# ENTRIES SUPPLIED:
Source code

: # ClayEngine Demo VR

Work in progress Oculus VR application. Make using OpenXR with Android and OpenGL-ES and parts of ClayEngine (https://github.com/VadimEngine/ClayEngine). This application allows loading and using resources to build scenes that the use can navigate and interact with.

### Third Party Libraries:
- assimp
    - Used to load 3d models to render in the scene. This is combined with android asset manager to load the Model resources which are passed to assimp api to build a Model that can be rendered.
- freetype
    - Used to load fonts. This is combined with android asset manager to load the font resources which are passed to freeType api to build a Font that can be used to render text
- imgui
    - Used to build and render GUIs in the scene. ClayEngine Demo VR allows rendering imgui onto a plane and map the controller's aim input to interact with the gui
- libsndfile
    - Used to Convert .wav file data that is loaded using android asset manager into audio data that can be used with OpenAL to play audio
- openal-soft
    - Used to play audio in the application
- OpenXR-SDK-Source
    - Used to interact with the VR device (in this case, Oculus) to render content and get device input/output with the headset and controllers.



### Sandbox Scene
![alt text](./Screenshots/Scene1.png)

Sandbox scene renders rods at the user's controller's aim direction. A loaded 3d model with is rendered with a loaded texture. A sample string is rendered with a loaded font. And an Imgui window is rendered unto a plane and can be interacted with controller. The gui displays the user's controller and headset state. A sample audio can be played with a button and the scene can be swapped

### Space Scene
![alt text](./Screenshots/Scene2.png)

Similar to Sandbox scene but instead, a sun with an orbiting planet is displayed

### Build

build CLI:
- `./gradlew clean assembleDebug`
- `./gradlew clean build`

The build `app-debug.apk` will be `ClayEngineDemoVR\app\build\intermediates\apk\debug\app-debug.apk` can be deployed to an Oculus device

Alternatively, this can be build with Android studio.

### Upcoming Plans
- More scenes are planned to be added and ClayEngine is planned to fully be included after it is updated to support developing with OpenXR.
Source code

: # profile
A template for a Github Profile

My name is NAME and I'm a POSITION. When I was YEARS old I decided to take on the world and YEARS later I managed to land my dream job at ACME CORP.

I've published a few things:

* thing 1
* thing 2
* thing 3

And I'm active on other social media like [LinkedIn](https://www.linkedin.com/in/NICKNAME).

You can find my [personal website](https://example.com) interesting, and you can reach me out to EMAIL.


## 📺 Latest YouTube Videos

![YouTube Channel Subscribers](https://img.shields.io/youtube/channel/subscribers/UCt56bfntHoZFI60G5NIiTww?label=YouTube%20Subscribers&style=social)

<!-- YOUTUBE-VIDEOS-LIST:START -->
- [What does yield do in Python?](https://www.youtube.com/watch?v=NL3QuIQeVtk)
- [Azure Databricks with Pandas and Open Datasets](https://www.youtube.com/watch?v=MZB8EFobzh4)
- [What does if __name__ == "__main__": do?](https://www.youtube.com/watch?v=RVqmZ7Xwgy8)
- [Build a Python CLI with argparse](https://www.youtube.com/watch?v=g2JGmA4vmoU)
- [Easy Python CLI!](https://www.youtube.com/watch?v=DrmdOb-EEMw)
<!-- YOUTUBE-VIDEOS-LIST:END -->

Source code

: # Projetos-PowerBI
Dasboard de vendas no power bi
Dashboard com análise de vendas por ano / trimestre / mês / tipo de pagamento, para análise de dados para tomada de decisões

# TASK PROMPT:
The reply must contain each line of the material, reproduced faithfully.

# RESPONSE TO THE EXERCISE:
Source code

: # ClayEngine Demo VR

Work in progress Oculus VR application. Make using OpenXR with Android and OpenGL-ES and parts of ClayEngine (https://github.com/VadimEngine/ClayEngine). This application allows loading and using resources to build scenes that the use can navigate and interact with.

### Third Party Libraries:
- assimp
    - Used to load 3d models to render in the scene. This is combined with android asset manager to load the Model resources which are passed to assimp api to build a Model that can be rendered.
- freetype
    - Used to load fonts. This is combined with android asset manager to load the font resources which are passed to freeType api to build a Font that can be used to render text
- imgui
    - Used to build and render GUIs in the scene. ClayEngine Demo VR allows rendering imgui onto a plane and map the controller's aim input to interact with the gui
- libsndfile
    - Used to Convert .wav file data that is loaded using android asset manager into audio data that can be used with OpenAL to play audio
- openal-soft
    - Used to play audio in the application
- OpenXR-SDK-Source
    - Used to interact with the VR device (in this case, Oculus) to render content and get device input/output with the headset and controllers.



### Sandbox Scene
![alt text](./Screenshots/Scene1.png)

Sandbox scene renders rods at the user's controller's aim direction. A loaded 3d model with is rendered with a loaded texture. A sample string is rendered with a loaded font. And an Imgui window is rendered unto a plane and can be interacted with controller. The gui displays the user's controller and headset state. A sample audio can be played with a button and the scene can be swapped

### Space Scene
![alt text](./Screenshots/Scene2.png)

Similar to Sandbox scene but instead, a sun with an orbiting planet is displayed

### Build

build CLI:
- `./gradlew clean assembleDebug`
- `./gradlew clean build`

The build `app-debug.apk` will be `ClayEngineDemoVR\app\build\intermediates\apk\debug\app-debug.apk` can be deployed to an Oculus device

Alternatively, this can be build with Android studio.

### Upcoming Plans
- More scenes are planned to be added and ClayEngine is planned to fully be included after it is updated to support developing with OpenXR.
Source code

: # profile
A template for a Github Profile

My name is NAME and I'm a POSITION. When I was YEARS old I decided to take on the world and YEARS later I managed to land my dream job at ACME CORP.

I've published a few things:

* thing 1
* thing 2
* thing 3

And I'm active on other social media like [LinkedIn](https://www.linkedin.com/in/NICKNAME).

You can find my [personal website](https://example.com) interesting, and you can reach me out to EMAIL.


## 📺 Latest YouTube Videos

![YouTube Channel Subscribers](https://img.shields.io/youtube/channel/subscribers/UCt56bfntHoZFI60G5NIiTww?label=YouTube%20Subscribers&style=social)

<!-- YOUTUBE-VIDEOS-LIST:START -->
- [What does yield do in Python?](https://www.youtube.com/watch?v=NL3QuIQeVtk)
- [Azure Databricks with Pandas and Open Datasets](https://www.youtube.com/watch?v=MZB8EFobzh4)
- [What does if __name__ == "__main__": do?](https://www.youtube.com/watch?v=RVqmZ7Xwgy8)
- [Build a Python CLI with argparse](https://www.youtube.com/watch?v=g2JGmA4vmoU)
- [Easy Python CLI!](https://www.youtube.com/watch?v=DrmdOb-EEMw)
<!-- YOUTUBE-VIDEOS-LIST:END -->

Source code

: # Projetos-PowerBI
Dasboard de vendas no power bi
Dashboard com análise de vendas por ano / trimestre / mês / tipo de pagamento, para análise de dados para tomada de decisões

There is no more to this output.